An analysis in the new headline-generating paper by Colin Kelley and colleagues that just appeared in the Proceeding of the National Academy of Sciences shows the observed trend in the sea level pressure across the eastern Mediterranean as well as the trend projected to have taken place there by a collection of climate models. We reproduce this graphic as Figure 1.  If the subtropical high is expanding northward over the region, the sea level pressure ought to be on the rise. Indeed, the climate models (bottom panel) project a rise in the surface pressure over the 20th century (blue portion of the curve) and predict even more of a rise into the future (red portion of the curve). However, the observations (top panel, green line) do not corroborate the model hypothesis under the normative rules of science. Ignoring the confusing horizontal lines included by the authors, several things are obvious. First, the level of natural variability is such that no overall trend is readily apparent.

[Note: The authors identify an upwards trend in the observations and describe it as being “marginally significant (P < 0.14)”. In  nobody’s book  (except, we guess, these authors) is a P-value of 0.14 “marginally significant”—it is widely accepted in the scientific literature that P-values must be less than 0.05 for them to be considered statistically significant (i.e., there is a less than 1 in 20 chance that chance alone would produce a similar result). That’s normative science. We’ve seen some rather rare cases where authors attached the term “marginally” significant to P-values up to 0.10, but 0.14 (about a 1 in 7 chance that chance didn’t produce it) is taking things a bit far, hence our previous usage of the word “tendentious.”]

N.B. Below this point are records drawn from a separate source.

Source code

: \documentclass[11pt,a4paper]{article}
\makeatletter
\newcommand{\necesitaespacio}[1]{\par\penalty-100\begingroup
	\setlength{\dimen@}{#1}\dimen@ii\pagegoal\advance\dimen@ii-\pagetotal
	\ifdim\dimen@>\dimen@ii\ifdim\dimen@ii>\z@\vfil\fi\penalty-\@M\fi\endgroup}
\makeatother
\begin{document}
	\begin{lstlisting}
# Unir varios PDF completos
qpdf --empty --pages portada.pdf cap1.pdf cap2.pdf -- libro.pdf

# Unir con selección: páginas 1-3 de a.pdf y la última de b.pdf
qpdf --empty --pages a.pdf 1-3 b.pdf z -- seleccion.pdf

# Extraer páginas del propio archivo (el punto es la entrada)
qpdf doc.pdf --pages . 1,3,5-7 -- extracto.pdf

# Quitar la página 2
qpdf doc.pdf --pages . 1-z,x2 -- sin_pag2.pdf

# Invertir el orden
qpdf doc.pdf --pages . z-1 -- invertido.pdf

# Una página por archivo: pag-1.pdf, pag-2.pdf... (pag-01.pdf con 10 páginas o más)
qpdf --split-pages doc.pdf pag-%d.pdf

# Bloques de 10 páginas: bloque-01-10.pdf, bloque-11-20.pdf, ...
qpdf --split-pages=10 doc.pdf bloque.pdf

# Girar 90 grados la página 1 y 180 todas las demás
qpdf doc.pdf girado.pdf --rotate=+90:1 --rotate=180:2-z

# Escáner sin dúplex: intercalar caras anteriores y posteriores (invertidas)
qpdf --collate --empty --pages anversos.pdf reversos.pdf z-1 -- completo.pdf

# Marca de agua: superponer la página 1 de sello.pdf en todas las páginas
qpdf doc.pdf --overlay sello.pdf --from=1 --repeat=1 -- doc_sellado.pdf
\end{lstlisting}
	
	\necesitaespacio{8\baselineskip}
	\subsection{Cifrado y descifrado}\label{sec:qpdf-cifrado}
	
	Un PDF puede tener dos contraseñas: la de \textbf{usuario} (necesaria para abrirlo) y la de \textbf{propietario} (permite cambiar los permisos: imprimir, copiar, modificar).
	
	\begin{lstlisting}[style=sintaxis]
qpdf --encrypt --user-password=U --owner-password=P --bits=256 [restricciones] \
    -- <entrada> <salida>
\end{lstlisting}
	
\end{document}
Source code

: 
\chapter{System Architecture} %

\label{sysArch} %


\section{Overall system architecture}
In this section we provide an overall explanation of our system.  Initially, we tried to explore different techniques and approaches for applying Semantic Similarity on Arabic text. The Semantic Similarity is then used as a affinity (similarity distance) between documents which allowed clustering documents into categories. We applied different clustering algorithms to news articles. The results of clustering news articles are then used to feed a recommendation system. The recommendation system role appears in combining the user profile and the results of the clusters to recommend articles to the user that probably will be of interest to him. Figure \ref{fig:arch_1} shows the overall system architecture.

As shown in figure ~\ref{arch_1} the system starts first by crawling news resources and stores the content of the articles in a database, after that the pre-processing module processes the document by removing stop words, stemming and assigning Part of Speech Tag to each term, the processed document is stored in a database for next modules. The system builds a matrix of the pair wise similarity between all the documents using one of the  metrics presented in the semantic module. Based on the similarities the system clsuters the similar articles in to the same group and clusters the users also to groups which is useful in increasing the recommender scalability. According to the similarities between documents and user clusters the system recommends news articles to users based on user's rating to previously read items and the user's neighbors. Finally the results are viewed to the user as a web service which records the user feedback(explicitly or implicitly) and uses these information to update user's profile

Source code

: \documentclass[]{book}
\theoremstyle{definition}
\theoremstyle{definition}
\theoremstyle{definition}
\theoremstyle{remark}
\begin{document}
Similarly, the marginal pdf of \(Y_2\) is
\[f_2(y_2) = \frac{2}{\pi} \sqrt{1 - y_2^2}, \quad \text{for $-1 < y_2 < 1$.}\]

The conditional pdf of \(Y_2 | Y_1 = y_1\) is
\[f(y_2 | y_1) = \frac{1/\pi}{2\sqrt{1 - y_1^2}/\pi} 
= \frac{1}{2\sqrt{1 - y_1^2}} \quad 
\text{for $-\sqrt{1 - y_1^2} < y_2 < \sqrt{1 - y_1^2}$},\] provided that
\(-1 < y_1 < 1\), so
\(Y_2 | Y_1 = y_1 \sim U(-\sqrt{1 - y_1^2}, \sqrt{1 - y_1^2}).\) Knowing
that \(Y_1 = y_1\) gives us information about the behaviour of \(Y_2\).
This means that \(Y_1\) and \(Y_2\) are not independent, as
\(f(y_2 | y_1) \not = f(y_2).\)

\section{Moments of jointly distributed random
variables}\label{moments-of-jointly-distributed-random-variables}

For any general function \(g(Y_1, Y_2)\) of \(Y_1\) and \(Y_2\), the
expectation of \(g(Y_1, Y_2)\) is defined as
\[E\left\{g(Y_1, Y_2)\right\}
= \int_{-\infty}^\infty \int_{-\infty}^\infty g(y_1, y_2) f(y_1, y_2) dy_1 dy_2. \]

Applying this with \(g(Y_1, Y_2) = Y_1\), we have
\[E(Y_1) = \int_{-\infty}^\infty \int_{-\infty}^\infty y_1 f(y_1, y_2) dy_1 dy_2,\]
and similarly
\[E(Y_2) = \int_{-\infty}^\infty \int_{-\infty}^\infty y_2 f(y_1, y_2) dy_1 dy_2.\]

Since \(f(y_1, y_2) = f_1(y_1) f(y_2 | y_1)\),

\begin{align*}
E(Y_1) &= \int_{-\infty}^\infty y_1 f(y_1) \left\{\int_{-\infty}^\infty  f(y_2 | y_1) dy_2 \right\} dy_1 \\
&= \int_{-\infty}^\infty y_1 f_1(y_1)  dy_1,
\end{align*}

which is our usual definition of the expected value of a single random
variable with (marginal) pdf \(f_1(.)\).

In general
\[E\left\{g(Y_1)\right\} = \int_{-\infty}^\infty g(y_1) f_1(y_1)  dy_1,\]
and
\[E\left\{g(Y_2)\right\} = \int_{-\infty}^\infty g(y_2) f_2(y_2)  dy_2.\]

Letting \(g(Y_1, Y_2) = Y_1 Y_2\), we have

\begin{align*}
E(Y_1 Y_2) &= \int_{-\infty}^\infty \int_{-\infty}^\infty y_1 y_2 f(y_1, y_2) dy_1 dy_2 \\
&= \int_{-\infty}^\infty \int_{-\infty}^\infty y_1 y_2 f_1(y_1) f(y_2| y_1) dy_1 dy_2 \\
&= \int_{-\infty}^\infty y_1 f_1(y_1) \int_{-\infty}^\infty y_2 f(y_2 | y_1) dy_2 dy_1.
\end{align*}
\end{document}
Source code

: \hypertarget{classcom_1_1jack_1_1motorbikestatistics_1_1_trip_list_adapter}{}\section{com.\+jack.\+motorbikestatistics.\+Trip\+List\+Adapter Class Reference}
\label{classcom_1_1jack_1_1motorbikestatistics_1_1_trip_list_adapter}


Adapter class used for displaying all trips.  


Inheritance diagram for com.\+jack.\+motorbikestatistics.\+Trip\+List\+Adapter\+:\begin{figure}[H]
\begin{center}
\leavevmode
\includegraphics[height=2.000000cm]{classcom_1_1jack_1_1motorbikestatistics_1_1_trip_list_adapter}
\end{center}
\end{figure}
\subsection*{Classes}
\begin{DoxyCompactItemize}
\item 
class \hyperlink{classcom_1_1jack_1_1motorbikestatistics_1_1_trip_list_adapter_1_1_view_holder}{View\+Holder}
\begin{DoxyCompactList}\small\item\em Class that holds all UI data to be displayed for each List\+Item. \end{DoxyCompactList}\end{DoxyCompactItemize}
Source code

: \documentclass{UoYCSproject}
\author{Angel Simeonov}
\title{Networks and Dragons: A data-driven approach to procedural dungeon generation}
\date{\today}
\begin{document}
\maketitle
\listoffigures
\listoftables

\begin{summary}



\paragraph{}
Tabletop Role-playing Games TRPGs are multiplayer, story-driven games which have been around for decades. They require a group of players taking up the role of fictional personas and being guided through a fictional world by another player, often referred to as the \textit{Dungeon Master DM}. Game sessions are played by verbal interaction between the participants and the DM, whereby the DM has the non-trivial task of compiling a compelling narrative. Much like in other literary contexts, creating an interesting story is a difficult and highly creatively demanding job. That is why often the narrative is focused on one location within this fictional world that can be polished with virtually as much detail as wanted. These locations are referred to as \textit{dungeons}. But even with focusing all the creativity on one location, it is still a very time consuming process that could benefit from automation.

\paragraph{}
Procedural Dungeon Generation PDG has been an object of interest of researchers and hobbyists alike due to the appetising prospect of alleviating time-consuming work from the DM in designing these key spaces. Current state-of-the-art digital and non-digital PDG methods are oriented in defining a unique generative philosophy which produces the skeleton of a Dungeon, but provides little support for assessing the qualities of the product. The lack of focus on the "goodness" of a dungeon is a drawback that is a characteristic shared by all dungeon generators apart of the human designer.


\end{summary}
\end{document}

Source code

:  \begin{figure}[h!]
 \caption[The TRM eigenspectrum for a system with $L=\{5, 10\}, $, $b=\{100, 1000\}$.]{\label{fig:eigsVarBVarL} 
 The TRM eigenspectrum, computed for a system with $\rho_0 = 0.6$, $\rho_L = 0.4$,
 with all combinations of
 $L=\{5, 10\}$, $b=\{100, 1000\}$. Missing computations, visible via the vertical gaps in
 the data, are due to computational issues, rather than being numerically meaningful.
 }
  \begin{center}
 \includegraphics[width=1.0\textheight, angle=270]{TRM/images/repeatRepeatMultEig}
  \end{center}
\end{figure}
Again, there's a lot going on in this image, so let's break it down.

Whether  or not there is an identifiable overall upwards trend, the barometric pressure in  the region during the last decade of the record (when the Syrian drought took place) is not at all unusual when compared to other periods  in the region’s pressure history—including periods that took place long before large-scale greenhouse gas emissions were taking place.

Consequently,  there is little in the pressure record to lend credence to the notion that human-induced climate change played a significant role in the region’s recent drought.

 

 

Figure 1. Observed (top) and modeled (bottom) sea level pressure for the Eastern Mediterranean region (figure adapted from Kelley et al., 2015).

Another clue that the human impact on the recent drought was minimal (at best) comes from a 2012 paper in the Journal of Climate by Martin Hoerling and colleagues. In that paper, Hoerling et al. concluded that about half of the trend towards late-20th century dry conditions in the Mediterranean region was potentially attributable to human emissions of greenhouse gases and aerosols.   They found that climate models run with increasing concentrations of greenhouse gases and aerosols produce drying across the Mediterranean region in general. However, the subregional patterns of the drying are sensitive to the patterns of sea surface temperature (SST) variability and change. Alas, the patterns of SST changes are quite different in reality than they were projected to be by the climate models. Hoerling et al. describe the differences this way “In general, the observed SST differences have stronger meridional [North-South] contrast between the tropics and NH extratropics and also a stronger zonal [East-West] contrast between the Indian Ocean and the tropical Pacific Ocean.”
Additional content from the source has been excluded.